2. Use according to claim 1, characterized in that moderate to severe RLS is present when the affected and untreated patients on the international RLS scale score> 15, preferably> 20.

3. Use according to claim 1, characterized in that moderate to severe RLS is present when the symptoms usually occur more than twice a week.

4. Use of the active ingredient 2-amino-6-n-propylamino-4, 5,6,7-tetrahydrobenzothiazole, its (-) - or (+) - enantiomer, as well as its pharmacologically acceptable salts for the manufacture of a medicament for the improvement of RLS Symptomatology which persists for a period of 6 months and / or more, especially over a period of at least 7 months, more particularly over a period of at least 8 months, the active ingredient being dosed at 0.1 to 1.5 mg once administered daily over the same period.

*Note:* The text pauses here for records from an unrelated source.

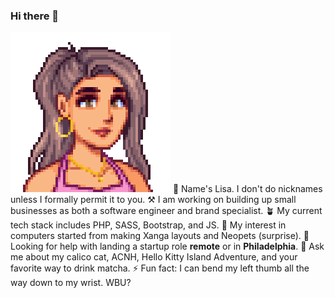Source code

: ### Hi there 👋
![Alt text](https://github.com/LisaComments/lisacomments/blob/5b0ae931c0f464b0a2959a12b7bdec23e9a1adc1/stardewvalleypic.png)
🌸 Name's Lisa. I don't do nicknames unless I formally permit it to you.
⚒️ I am working on building up small businesses as both a software engineer and brand specialist.
🪴 My current tech stack includes PHP, SASS, Bootstrap, and JS.
🦄 My interest in computers started from making Xanga layouts and Neopets (surprise).
🤔 Looking for help with landing a startup role **remote** or in **Philadelphia**.
💬 Ask me about my calico cat, ACNH, Hello Kitty Island Adventure, and your favorite way to drink matcha.
⚡️ Fun fact: I can bend my left thumb all the way down to my wrist. WBU?
<!--
**LisaComments/lisacomments** is a ✨ _special_ ✨ repository because its `README.md` (this file) appears on your GitHub profile.

Here are some ideas to get you started:

- 🔭 I’m currently working on ...
- 🌱 I’m currently learning ...
- 👯 I’m looking to collaborate on ...
- 🤔 I’m looking for help with ...
- 💬 Ask me about ...
- 📫 How to reach me: ...
- 😄 Pronouns: ...
- ⚡ Fun fact: ...
-->
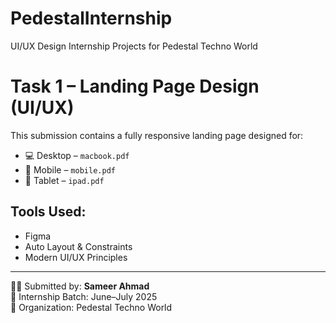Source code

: # PedestalInternship
 UI/UX Design Internship Projects for Pedestal Techno World


 # Task 1 – Landing Page Design (UI/UX)

This submission contains a fully responsive landing page designed for:

- 💻 Desktop – `macbook.pdf`
- 📱 Mobile – `mobile.pdf`
- 📒 Tablet – `ipad.pdf`


## Tools Used:
- Figma
- Auto Layout & Constraints
- Modern UI/UX Principles

---

👨‍🎨 Submitted by: **Sameer Ahmad**  
📅 Internship Batch: June–July 2025  
🚀 Organization: Pedestal Techno World
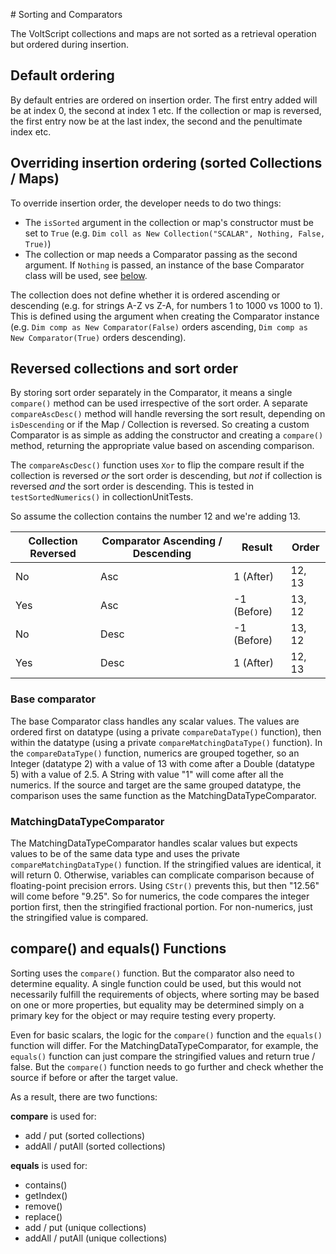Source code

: # Sorting and Comparators

The VoltScript collections and maps are not sorted as a retrieval operation but ordered during insertion.

## Default ordering

By default entries are ordered on insertion order. The first entry added will be at index 0, the second at index 1 etc. If the collection or map is reversed, the first entry now be at the last index, the second and the penultimate index etc.

## Overriding insertion ordering (sorted Collections / Maps)

To override insertion order, the developer needs to do two things:

- The `isSorted` argument in the collection or map's constructor must be set to `True` (e.g. `Dim coll as New Collection("SCALAR", Nothing, False, True)`) 
- The collection or map needs a Comparator passing as the second argument. If `Nothing` is passed, an instance of the base Comparator class will be used, see [below](#base-comparator).

The collection does not define whether it is ordered ascending or descending (e.g. for strings A-Z vs Z-A, for numbers 1 to 1000 vs 1000 to 1). This is defined using the argument when creating the Comparator instance (e.g. `Dim comp as New Comparator(False)` orders ascending, `Dim comp as New Comparator(True)` orders descending).

## Reversed collections and sort order

By storing sort order separately in the Comparator, it means a single `compare()` method can be used irrespective of the sort order. A separate `compareAscDesc()` method will handle reversing the sort result, depending on `isDescending` or if the Map / Collection is reversed. So creating a custom Comparator is as simple as adding the constructor and creating a `compare()` method, returning the appropriate value based on ascending comparison.

The `compareAscDesc()` function uses `Xor` to flip the compare result if the collection is reversed _or_ the sort order is descending, but _not_ if collection is reversed _and_ the sort order is descending. This is tested in `testSortedNumerics()` in collectionUnitTests.

So assume the collection contains the number 12 and we're adding 13.

| Collection Reversed | Comparator Ascending / Descending | Result | Order |
|---------------------|-----------------------------------|--------|-------|
| No  | Asc  | 1 (After)   | 12, 13 |
| Yes | Asc  | -1 (Before) | 13, 12 |
| No  | Desc | -1 (Before) | 13, 12 |
| Yes | Desc | 1 (After)   | 12, 13 |

### Base comparator

The base Comparator class handles any scalar values. The values are ordered first on datatype (using a private `compareDataType()` function), then within the datatype (using a private `compareMatchingDataType()` function). In the `compareDataType()` function, numerics are grouped together, so an Integer (datatype 2) with a value of 13 with come after a Double (datatype 5) with a value of 2.5. A String with value "1" will come after all the numerics. If the source and target are the same grouped datatype, the comparison uses the same function as the MatchingDataTypeComparator.

### MatchingDataTypeComparator

The MatchingDataTypeComparator handles scalar values but expects values to be of the same data type and uses the private `compareMatchingDataType()` function. If the stringified values are identical, it will return 0. Otherwise, variables can complicate comparison because of floating-point precision errors. Using `CStr()` prevents this, but then "12.56" will come before "9.25". So for numerics, the code compares the integer portion first, then the stringified fractional portion. For non-numerics, just the stringified value is compared.

## compare() and equals() Functions

Sorting uses the `compare()` function. But the comparator also need to determine equality. A single function could be used, but this would not necessarily fulfill the requirements of objects, where sorting may be based on one or more properties, but equality may be determined simply on a primary key for the object or may require testing every property.

Even for basic scalars, the logic for the `compare()` function and the `equals()` function will differ. For the MatchingDataTypeComparator, for example, the `equals()` function can just compare the stringified values and return true / false. But the `compare()` function needs to go further and check whether the source if before or after the target value.

As a result, there are two functions:

**compare** is used for:

- add / put (sorted collections)
- addAll / putAll (sorted collections)

**equals** is used for:

- contains()
- getIndex()
- remove()
- replace()
- add / put (unique collections)
- addAll / putAll (unique collections)
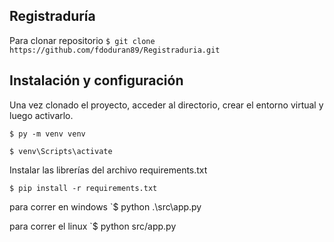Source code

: ## Registraduría
Para clonar repositorio 
`$ git clone https://github.com/fdoduran89/Registraduria.git`

## Instalación y configuración

Una vez clonado el proyecto, acceder al directorio, 
crear el entorno virtual y luego activarlo.

`$ py -m venv venv`

`$ venv\Scripts\activate`

Instalar las librerías del archivo requirements.txt

`$ pip install -r requirements.txt`

para correr en windows
`$ python .\src\app.py

para correr el linux
`$ python src/app.py
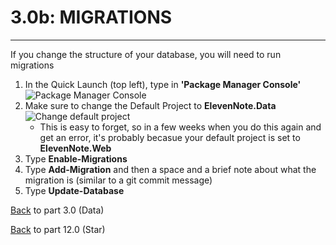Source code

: # 3.0b: MIGRATIONS
---
If you change the structure of your database, you will need to run migrations
1. In the Quick Launch (top left), type in **'Package Manager Console'**
![Package Manager Console](/assets/3.0b-A.png)
2. Make sure to change the Default Project to **ElevenNote.Data**
![Change default project](/assets/3.0b-B.png)
   - This is easy to forget, so in a few weeks when you do this again and get an error, it's probably becasue your default project is set to **ElevenNote.Web**
3. Type **Enable-Migrations**
4. Type **Add-Migration** and then a space and a brief note about what the migration is (similar to a git commit message)
5. Type **Update-Database**

[Back](3.0-Data.md) to part 3.0 (Data)

[Back](/12-Starred/12.0-Starred.md) to part 12.0 (Star)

5. Use according to claim 4, characterized in that the RLS is a moderate to severe RLS, it is preferred that the affected and untreated patients on the international RLS scale score> 15, preferably> 20.

6. Use according to claim 4, characterized in that the RLS is a moderate to severe RLS, it is preferred that the symptoms occur more than twice a week.

7. Use of the active ingredient 2-amino-6-n-propylamino-4, 5,6,7-tetrahydrobenzothiazole, its (-) - or (+) - enantiomer, as well as its pharmacologically acceptable salts for the manufacture of a medicament for the improvement of RLS Symptoms within a 1-week period, with the active ingredient being administered at a dosage of 0, 1 to 1 mg once daily over the same period of time.

8. Use according to claim 8, characterized in that the RLS is a moderate to severe RLS, it is preferred that the affected and untreated patients on the international RLS scale score> 15, preferably> 20.

9. Use according to claim 8, characterized in that the RLS is a moderate to severe RLS, it is preferred that the symptoms occur more than twice a week.